How to create multi-axis turnings
Words and photos: Andrew Potocnik
In conventional spindle turning, both the driving spur and tail stock centre are positioned at the middle of each end of the turning blank. When turning off-centre, either one or both ends of the blank are repositioned.
Cabriole legs, for example, can be either carved or turned to shape by plotting converging or parallel axes. Shifting axes on faceplate turned items can produce a variety of geometric and ornamental forms. Those shown here illustrate the effects of random changes of axes; with planning however the possibilities are limitless.
Wood or ply, solid or stacked
Great effects can be created by using timbers that have distinct grain lines or even stack-laminated plywood. Always be extremely careful when turning blanks that have been glued together – make sure everything is soundly bonded before beginning.

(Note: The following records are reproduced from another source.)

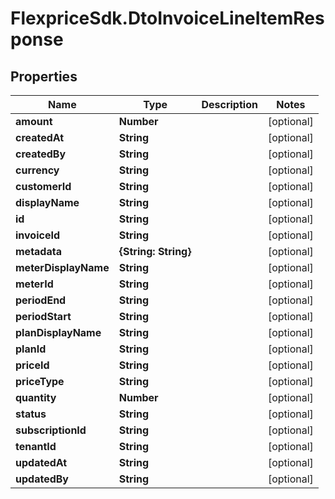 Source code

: # FlexpriceSdk.DtoInvoiceLineItemResponse

## Properties

Name | Type | Description | Notes
------------ | ------------- | ------------- | -------------
**amount** | **Number** |  | [optional] 
**createdAt** | **String** |  | [optional] 
**createdBy** | **String** |  | [optional] 
**currency** | **String** |  | [optional] 
**customerId** | **String** |  | [optional] 
**displayName** | **String** |  | [optional] 
**id** | **String** |  | [optional] 
**invoiceId** | **String** |  | [optional] 
**metadata** | **{String: String}** |  | [optional] 
**meterDisplayName** | **String** |  | [optional] 
**meterId** | **String** |  | [optional] 
**periodEnd** | **String** |  | [optional] 
**periodStart** | **String** |  | [optional] 
**planDisplayName** | **String** |  | [optional] 
**planId** | **String** |  | [optional] 
**priceId** | **String** |  | [optional] 
**priceType** | **String** |  | [optional] 
**quantity** | **Number** |  | [optional] 
**status** | **String** |  | [optional] 
**subscriptionId** | **String** |  | [optional] 
**tenantId** | **String** |  | [optional] 
**updatedAt** | **String** |  | [optional] 
**updatedBy** | **String** |  | [optional]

Once the lathe is switched on, the wood will travel in an eccentric motion around the new central axis of its support. This creates a new set of issues to be dealt with by the turner.
Firstly, it is difficult to see the outer boundaries of the arc through which the blank travels, especially as it is necessary to run the lathe at a high speed. It is therefore important to be very careful when positioning your toolrest to ensure that the wood will not hit it. As with any other turning operation, revolve the blank by hand through 360 ° to check there is no point of contact before you switch the lathe on.
Safety is paramount. Keep fingers well away from the workpiece, preferably behind the toolrest at all times. Introduce the tool to the wood slowly and gently until you are sure of where the blank’s perimeters travel.
Another problem that may arise is that because the weight of the blank is not spinning in a balanced motion, the lathe may rock. If your timber is thin and has little mass, it won’t cause the lathe to rock much, if at all. However if you are turning a larger piece of wood, you may well need to stabilise your lathe before beginning. This may be done by fastening it to the floor, adding extended feet or even extra weight to its base.
I usually begin by roughing the blank down to a cylinder.
The further the timber is off-set, the broader the arc produced once you recommence cutting: start by off-setting the blank about a centimetre (photos 1 and 2).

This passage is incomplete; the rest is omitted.